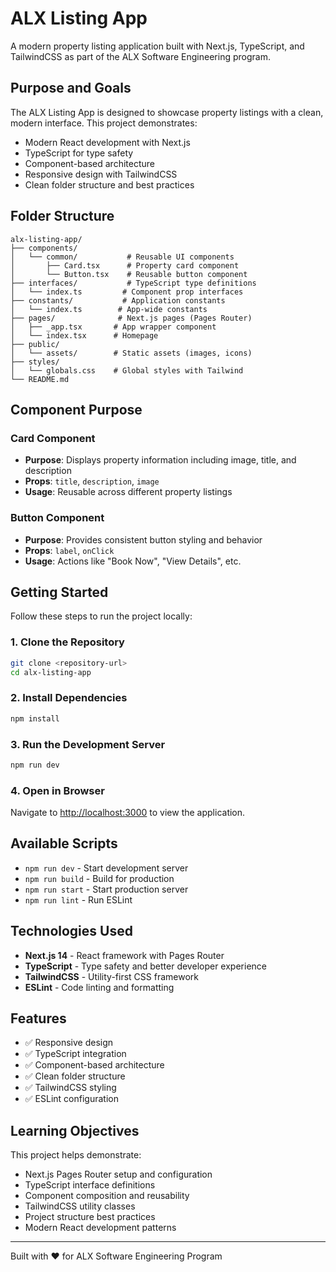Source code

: # ALX Listing App

A modern property listing application built with Next.js, TypeScript, and TailwindCSS as part of the ALX Software Engineering program.

## Purpose and Goals

The ALX Listing App is designed to showcase property listings with a clean, modern interface. This project demonstrates:

- Modern React development with Next.js
- TypeScript for type safety
- Component-based architecture
- Responsive design with TailwindCSS
- Clean folder structure and best practices

## Folder Structure

```
alx-listing-app/
├── components/
│   └── common/           # Reusable UI components
│       ├── Card.tsx      # Property card component
│       └── Button.tsx    # Reusable button component
├── interfaces/           # TypeScript type definitions
│   └── index.ts         # Component prop interfaces
├── constants/           # Application constants
│   └── index.ts        # App-wide constants
├── pages/              # Next.js pages (Pages Router)
│   ├── _app.tsx       # App wrapper component
│   └── index.tsx      # Homepage
├── public/
│   └── assets/        # Static assets (images, icons)
├── styles/
│   └── globals.css    # Global styles with Tailwind
└── README.md
```

## Component Purpose

### Card Component
- **Purpose**: Displays property information including image, title, and description
- **Props**: `title`, `description`, `image`
- **Usage**: Reusable across different property listings

### Button Component
- **Purpose**: Provides consistent button styling and behavior
- **Props**: `label`, `onClick`
- **Usage**: Actions like "Book Now", "View Details", etc.

## Getting Started

Follow these steps to run the project locally:

### 1. Clone the Repository
```bash
git clone <repository-url>
cd alx-listing-app
```

### 2. Install Dependencies
```bash
npm install
```

### 3. Run the Development Server
```bash
npm run dev
```

### 4. Open in Browser
Navigate to [http://localhost:3000](http://localhost:3000) to view the application.

## Available Scripts

- `npm run dev` - Start development server
- `npm run build` - Build for production
- `npm run start` - Start production server
- `npm run lint` - Run ESLint

## Technologies Used

- **Next.js 14** - React framework with Pages Router
- **TypeScript** - Type safety and better developer experience
- **TailwindCSS** - Utility-first CSS framework
- **ESLint** - Code linting and formatting

## Features

- ✅ Responsive design
- ✅ TypeScript integration
- ✅ Component-based architecture
- ✅ Clean folder structure
- ✅ TailwindCSS styling
- ✅ ESLint configuration

## Learning Objectives

This project helps demonstrate:
- Next.js Pages Router setup and configuration
- TypeScript interface definitions
- Component composition and reusability
- TailwindCSS utility classes
- Project structure best practices
- Modern React development patterns

---

Built with ❤️ for ALX Software Engineering Program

.....

__What you are asked to do__. From the line that holds "- Modern React development patterns" to the last line of the records above, print each line exactly. Add nothing else.

__Response box__.
- Modern React development patterns

---

Built with ❤️ for ALX Software Engineering Program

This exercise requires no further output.